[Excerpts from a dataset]
━━━━━━━━━━━━━━━━━━━━━━━━━━━━━━

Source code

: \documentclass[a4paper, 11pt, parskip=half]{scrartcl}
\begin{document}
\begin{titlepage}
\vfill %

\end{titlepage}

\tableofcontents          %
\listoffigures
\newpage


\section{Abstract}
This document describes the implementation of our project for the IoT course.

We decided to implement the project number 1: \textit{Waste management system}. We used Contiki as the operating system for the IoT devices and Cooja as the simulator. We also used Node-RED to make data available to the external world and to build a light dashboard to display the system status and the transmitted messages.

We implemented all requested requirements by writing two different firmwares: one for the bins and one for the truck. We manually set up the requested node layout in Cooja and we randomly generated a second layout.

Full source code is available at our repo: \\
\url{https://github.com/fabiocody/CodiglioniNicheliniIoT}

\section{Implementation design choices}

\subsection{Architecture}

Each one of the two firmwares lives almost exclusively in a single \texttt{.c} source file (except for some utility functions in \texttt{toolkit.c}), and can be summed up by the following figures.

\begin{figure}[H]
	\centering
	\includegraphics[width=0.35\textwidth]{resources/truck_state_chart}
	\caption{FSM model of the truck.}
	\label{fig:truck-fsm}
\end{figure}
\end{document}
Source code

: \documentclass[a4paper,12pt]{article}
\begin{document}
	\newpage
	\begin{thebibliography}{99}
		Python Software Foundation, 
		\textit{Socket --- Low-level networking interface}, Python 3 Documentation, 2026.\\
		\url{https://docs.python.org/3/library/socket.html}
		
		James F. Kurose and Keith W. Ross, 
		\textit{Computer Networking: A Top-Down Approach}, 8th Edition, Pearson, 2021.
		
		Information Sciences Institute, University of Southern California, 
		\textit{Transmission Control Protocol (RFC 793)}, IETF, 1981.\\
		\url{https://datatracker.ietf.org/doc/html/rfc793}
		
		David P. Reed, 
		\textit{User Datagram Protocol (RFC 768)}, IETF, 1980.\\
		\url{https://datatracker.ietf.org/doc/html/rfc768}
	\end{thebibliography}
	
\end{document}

━━━━━━━━━━━━━━━━━━━━━━━━━━━━━━

§ **WHAT NEEDS TO BE DONE**
Reproduce the lines from the one with "James F. Kurose" to the end of the data exactly, leaving out every earlier line.

§ **OUTPUT**
		James F. Kurose and Keith W. Ross, 
		\textit{Computer Networking: A Top-Down Approach}, 8th Edition, Pearson, 2021.
		
		Information Sciences Institute, University of Southern California, 
		\textit{Transmission Control Protocol (RFC 793)}, IETF, 1981.\\
		\url{https://datatracker.ietf.org/doc/html/rfc793}
		
		David P. Reed, 
		\textit{User Datagram Protocol (RFC 768)}, IETF, 1980.\\
		\url{https://datatracker.ietf.org/doc/html/rfc768}
	\end{thebibliography}
	
\end{document}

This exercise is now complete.